You can also consider switching to an artificial tree. Your cat won’t have much luck climbing wire trunks and branches, and you won’t have to worry about her drinking the water.

Choose Pet-Friendly Holiday Plants

Seasonal plants, such as holly, ivy, and mistletoe, feature prominently in many types of holiday decorations.  Unfortunately, many of those pretty seasonal plants are toxic to pets.

  • Winter bouquets often feature peace lilies. Unfortunately, they are deadly to cats. In fact, any plant in the true lily family, which includes Day, Tiger, Easter, Asiatic, and Japanese Show lilies, is toxic to kitties. In fact, the entire plant is poisonous: even just nibbling on a leaf or consuming some of the water can lead to organ failure in cats. 
  • The amaryllis, also found in many winter displays, can also cause intestinal blockages, as well as vomiting, diarrhea, depression, abdominal pain, drooling, tremors, and anorexia. 
  • Yew plants should be kept away from cats and dogs, as they are highly toxic and can cause tremors, difficulty breathing, vomiting, seizures, and even death.
  • Holly and mistletoe plants can both cause vomiting, diarrhea, and depression. 
  • Last but not least, we have poinsettias, which can cause stomach upset, vomiting, drooling, and oral irritation.

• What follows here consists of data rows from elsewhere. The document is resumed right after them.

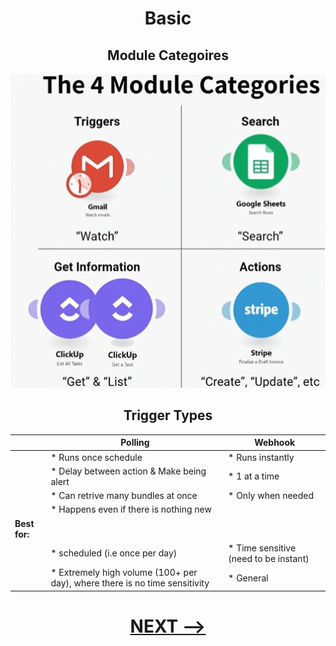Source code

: <div align="center">


# Basic
</div>

<div align="center">
  
## Module Categoires

<div align="center">
  
![Module Categories](pic/the_4_module_catageries.gif)

</div>

## Trigger Types
</div>


|                   |                             Polling                                          |                      Webhook                                |
|:------------------|------------------------------------------------------------------------------|-------------------------------------------------------------|
|                   |  * Runs once schedule                                                        |  * Runs instantly                                           |
|                   |  * Delay between action & Make being alert                                   |  * 1 at a time                                              |
|                   |  * Can retrive many bundles at once                                          |  * Only when needed                                         |
|                   |  * Happens even if there is nothing new                                      |                                                             |
| __Best for:__     |                                                                              |                                                             |
|                   |  * scheduled (i.e once per day)                                              |  * Time sensitive (need to be instant)                      |
|                   |  * Extremely high volume (100+ per day), where there is no time sensitivity  |  * General                                                  |


<div align="center">

# [NEXT -->](definitions_and_terminology.md)
</div>
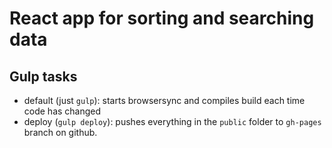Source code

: # React app for sorting and searching data

## Gulp tasks

* default (just `gulp`): starts browsersync and compiles build each time code has changed
* deploy (`gulp deploy`): pushes everything in the `public` folder  to `gh-pages` branch on github.
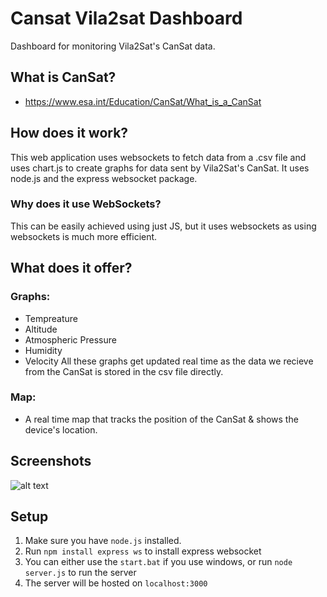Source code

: # Cansat Vila2sat Dashboard
Dashboard for monitoring Vila2Sat's CanSat data.

## What is CanSat?

- https://www.esa.int/Education/CanSat/What_is_a_CanSat

## How does it work?
This web application uses websockets to fetch data from a .csv file and uses chart.js to create graphs for data sent by Vila2Sat's CanSat. It uses node.js and the express websocket package.

### Why does it use WebSockets?
This can be easily achieved using just JS, but it uses websockets as using websockets is much more efficient.

## What does it offer?
### Graphs: 
- Tempreature
- Altitude
- Atmospheric Pressure
- Humidity
- Velocity
All these graphs get updated real time as the data we recieve from the CanSat is stored in the csv file directly.

### Map:
- A real time map that tracks the position of the CanSat & shows the device's location.

## Screenshots
![alt text](https://cdn.discordapp.com/attachments/937704145828331521/1198773138394202242/image.png)

## Setup

1. Make sure you have `node.js` installed. 
2. Run `npm install express ws` to install express websocket
3. You can either use the `start.bat` if you use windows, or run `node server.js` to run the server
4. The server will be hosted on `localhost:3000`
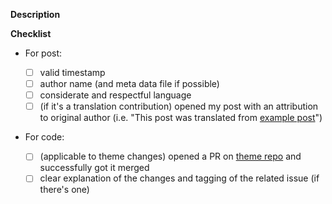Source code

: <!-- Please follow our PR labelling convention -->
<!-- For new post: post -->
<!-- For translation: post (please make sure that you have followed our guide and opened an issue and got the permission from OP beforehand -->
<!-- For theme, site engine: enhancement/bug (depends on your needs) (also make sure that you have made a successful merged PR on the theme repo following our guide) -->

**Description**

<!-- Please summarise your post/changes. If it has any tricky technical detail, please explain too. -->

**Checklist**

- For post:

  - [ ] valid timestamp
  - [ ] author name (and meta data file if possible)
  - [ ] considerate and respectful language
  - [ ] (if it's a translation contribution) opened my post with an attribution to original author (i.e. "This post was translated from [example post](https://examplepostlink)")

- For code:

  - [ ] (applicable to theme changes) opened a PR on [theme repo](https://github.com/thecodecousins/hugo-theme-terminal) and successfully got it merged
  - [ ] clear explanation of the changes and tagging of the related issue (if there's one)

If you use real plants, keep them in high spots where your pet can’t get to them. Fake plants are a safer option, but they also can be dangerous. Some are treated with glitter or paint, which aren’t safe either. Others have small pieces, whether it’s a plastic ‘berry’ or a cute little elf figurine, which are choking hazards. Ask your Watertown, WI  for more information.

Keep Candles Away From Pets

Pets and fire are never a safe combination. That vanilla-scented candle may smell amazing, but it is definitely not safe for cats. Always put candles in high places, out of the reach of your pet’s cute paws. The same applies to wax burners and potpourri burners. 

Settling down with a cozy crackling fire? Put a sturdy grate in front of fire pits or fireplaces for pet safety.

Keep Ribbons And Ropes Away From Playful Pets

Ribbons and strings pose a huge safety risk to pets. For one thing, they can choke and entangle your pet. That alone is a reason to be cautious, but it isn’t the only reason. If ingested, ribbon and strings can result in serious internal injuries as they pass through your pet’s gastrointestinal system. These injuries can become life-threatening, often requiring surgery.

Tinsel, light strands, ribbons, strings, garlands, and popcorn strands are some of the items to watch out for here. Handmade or cloth items can also be dangerous if they unravel. 

Guests: Take Simple Steps To Keep The Peace

Are you having guests over in the next few weeks? Guests should never pose a threat: the main concern is that there could be a mishap. This could be anything from someone accidentally letting Fido out, or stepping on Fluffy’s tail. Ask guests to keep their rooms closed. This can prevent common mishaps, such as Fido chewing on their shoes or Fluffy leaving a hairball in a suitcase.

If your guests are allergic to pets, set out tissues and over-the-counter medications for them. It’s also a good idea to vacuum and dust thoroughly, and change your air filters.

Holiday Pet Care Hack: Keep Them Occupied

It’s also important to distract your Fido and Fluffy by giving them something fun to occupy themselves with. Toys and treats are both ‘pawesome’ gift options for our furry pals. Spending time playing with your cute pet will also help. Hopefully, after a fun play session, your little buddy will be tired enough to be more interested in napping than wreaking havoc.

Consider Your Pet’s Personality

You may also want to adjust your decorating plans to suit your pet and their personality. For instance, if your dog is very anxious, putting a huge singing Santa in the yard may not be a good idea. As for Fluffy, well, if your kitty is a champion at smacking things off tables, then putting a set of fragile elf figurines on your coffee table will probably just result in you finding broken elves all over the floor. 

Conclusion: Pets can love the holidays just as much as we do. Just keep in mind that many decorations can be dangerous. Take some simple precautions to make sure that your home is not just cozy and inviting, but also safe during the holidays.